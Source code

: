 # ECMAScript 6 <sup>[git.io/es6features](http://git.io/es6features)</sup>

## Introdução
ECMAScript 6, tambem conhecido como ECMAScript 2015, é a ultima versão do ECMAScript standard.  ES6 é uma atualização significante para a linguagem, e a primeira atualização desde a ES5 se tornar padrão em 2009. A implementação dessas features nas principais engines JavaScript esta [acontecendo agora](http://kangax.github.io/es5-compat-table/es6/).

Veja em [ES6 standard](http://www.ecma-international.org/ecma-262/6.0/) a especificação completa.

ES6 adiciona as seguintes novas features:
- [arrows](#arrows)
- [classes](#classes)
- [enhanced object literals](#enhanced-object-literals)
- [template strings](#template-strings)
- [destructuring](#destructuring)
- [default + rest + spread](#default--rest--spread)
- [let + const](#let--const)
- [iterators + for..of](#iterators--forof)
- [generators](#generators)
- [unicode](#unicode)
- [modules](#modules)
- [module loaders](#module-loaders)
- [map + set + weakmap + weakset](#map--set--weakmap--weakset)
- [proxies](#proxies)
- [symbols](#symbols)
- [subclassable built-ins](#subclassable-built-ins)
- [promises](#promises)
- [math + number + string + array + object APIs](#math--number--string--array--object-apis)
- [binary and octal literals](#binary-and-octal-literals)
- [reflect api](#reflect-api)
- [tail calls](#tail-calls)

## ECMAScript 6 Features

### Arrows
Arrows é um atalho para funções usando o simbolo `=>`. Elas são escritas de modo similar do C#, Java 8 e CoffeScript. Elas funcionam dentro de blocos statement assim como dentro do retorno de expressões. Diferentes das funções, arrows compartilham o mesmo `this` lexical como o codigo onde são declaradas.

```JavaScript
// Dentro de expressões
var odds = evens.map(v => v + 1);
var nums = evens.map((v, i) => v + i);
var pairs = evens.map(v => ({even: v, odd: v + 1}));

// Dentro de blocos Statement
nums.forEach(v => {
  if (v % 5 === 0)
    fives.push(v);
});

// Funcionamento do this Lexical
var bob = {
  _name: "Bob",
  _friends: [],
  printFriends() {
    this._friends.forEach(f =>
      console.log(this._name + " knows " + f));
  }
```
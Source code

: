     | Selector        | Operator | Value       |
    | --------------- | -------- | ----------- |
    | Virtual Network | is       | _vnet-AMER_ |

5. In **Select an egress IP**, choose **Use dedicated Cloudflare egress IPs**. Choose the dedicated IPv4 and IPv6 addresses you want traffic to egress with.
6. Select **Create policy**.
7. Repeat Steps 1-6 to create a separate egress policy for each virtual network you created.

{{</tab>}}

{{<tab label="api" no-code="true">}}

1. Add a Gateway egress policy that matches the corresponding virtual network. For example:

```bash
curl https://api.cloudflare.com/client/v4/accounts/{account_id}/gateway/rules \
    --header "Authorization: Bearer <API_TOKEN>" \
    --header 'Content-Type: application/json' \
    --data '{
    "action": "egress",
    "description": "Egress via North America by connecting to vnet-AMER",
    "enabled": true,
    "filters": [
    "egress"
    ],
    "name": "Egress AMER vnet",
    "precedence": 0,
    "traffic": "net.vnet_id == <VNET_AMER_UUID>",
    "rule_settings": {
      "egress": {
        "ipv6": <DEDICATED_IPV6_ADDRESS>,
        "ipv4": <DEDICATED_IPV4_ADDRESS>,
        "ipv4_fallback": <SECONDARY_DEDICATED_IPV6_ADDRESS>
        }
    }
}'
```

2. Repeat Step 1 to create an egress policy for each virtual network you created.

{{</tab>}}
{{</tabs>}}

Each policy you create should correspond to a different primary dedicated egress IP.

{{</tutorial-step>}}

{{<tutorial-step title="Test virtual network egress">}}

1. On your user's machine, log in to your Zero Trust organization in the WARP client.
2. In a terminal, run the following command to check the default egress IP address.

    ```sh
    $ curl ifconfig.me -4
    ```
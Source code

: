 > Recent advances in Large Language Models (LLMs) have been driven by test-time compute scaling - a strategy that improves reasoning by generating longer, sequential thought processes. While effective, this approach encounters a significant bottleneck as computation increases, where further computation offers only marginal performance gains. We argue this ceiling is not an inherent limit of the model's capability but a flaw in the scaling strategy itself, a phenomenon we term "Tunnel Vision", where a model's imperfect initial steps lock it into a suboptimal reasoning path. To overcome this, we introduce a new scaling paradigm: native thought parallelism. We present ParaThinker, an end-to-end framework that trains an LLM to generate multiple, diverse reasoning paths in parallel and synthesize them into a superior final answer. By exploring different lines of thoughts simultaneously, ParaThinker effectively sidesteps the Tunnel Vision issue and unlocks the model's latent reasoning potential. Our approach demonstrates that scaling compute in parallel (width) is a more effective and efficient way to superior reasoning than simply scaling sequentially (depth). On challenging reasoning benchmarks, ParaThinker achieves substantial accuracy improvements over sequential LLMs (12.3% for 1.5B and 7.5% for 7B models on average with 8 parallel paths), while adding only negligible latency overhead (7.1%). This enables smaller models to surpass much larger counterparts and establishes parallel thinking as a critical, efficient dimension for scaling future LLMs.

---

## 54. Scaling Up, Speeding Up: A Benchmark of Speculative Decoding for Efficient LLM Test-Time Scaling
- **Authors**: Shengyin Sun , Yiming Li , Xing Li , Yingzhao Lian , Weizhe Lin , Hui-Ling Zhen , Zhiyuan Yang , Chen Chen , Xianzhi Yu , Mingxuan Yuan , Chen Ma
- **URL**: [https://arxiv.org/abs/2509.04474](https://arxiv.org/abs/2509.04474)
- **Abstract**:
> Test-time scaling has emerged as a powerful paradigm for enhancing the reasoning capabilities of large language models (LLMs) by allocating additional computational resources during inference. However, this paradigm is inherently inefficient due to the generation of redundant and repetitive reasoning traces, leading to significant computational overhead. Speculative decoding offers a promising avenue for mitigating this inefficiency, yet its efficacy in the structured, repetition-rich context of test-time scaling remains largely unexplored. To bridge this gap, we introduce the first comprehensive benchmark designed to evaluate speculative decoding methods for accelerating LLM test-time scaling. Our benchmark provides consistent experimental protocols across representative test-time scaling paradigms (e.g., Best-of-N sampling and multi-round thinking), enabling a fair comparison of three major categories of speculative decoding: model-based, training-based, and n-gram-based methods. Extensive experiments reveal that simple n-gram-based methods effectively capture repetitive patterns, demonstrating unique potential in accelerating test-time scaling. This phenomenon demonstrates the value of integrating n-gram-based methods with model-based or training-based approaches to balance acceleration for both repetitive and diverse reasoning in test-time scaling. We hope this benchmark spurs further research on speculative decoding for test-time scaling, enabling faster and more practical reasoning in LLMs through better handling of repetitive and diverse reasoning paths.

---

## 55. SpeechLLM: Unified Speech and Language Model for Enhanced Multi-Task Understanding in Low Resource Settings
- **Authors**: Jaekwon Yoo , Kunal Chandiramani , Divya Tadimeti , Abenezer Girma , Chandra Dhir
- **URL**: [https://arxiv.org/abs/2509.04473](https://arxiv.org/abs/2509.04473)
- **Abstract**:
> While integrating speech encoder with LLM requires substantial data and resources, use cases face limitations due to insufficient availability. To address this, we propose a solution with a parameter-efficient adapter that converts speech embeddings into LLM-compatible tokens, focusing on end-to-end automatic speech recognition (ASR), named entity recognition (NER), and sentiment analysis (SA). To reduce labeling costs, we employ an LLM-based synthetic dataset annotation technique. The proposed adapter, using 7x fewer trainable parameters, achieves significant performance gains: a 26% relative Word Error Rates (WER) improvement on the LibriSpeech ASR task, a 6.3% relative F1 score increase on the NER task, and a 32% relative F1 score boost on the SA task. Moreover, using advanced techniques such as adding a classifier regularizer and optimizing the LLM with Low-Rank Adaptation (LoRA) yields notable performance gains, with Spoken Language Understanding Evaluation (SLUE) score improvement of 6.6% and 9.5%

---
■ ■ ■
EXERCISE AIM
Show, from the entries above, every line that includes the string "ECMAScript".

THE ANSWER
: # ECMAScript 6 <sup>[git.io/es6features](http://git.io/es6features)</sup>
ECMAScript 6, tambem conhecido como ECMAScript 2015, é a ultima versão do ECMAScript standard.  ES6 é uma atualização significante para a linguagem, e a primeira atualização desde a ES5 se tornar padrão em 2009. A implementação dessas features nas principais engines JavaScript esta [acontecendo agora](http://kangax.github.io/es5-compat-table/es6/).
## ECMAScript 6 Features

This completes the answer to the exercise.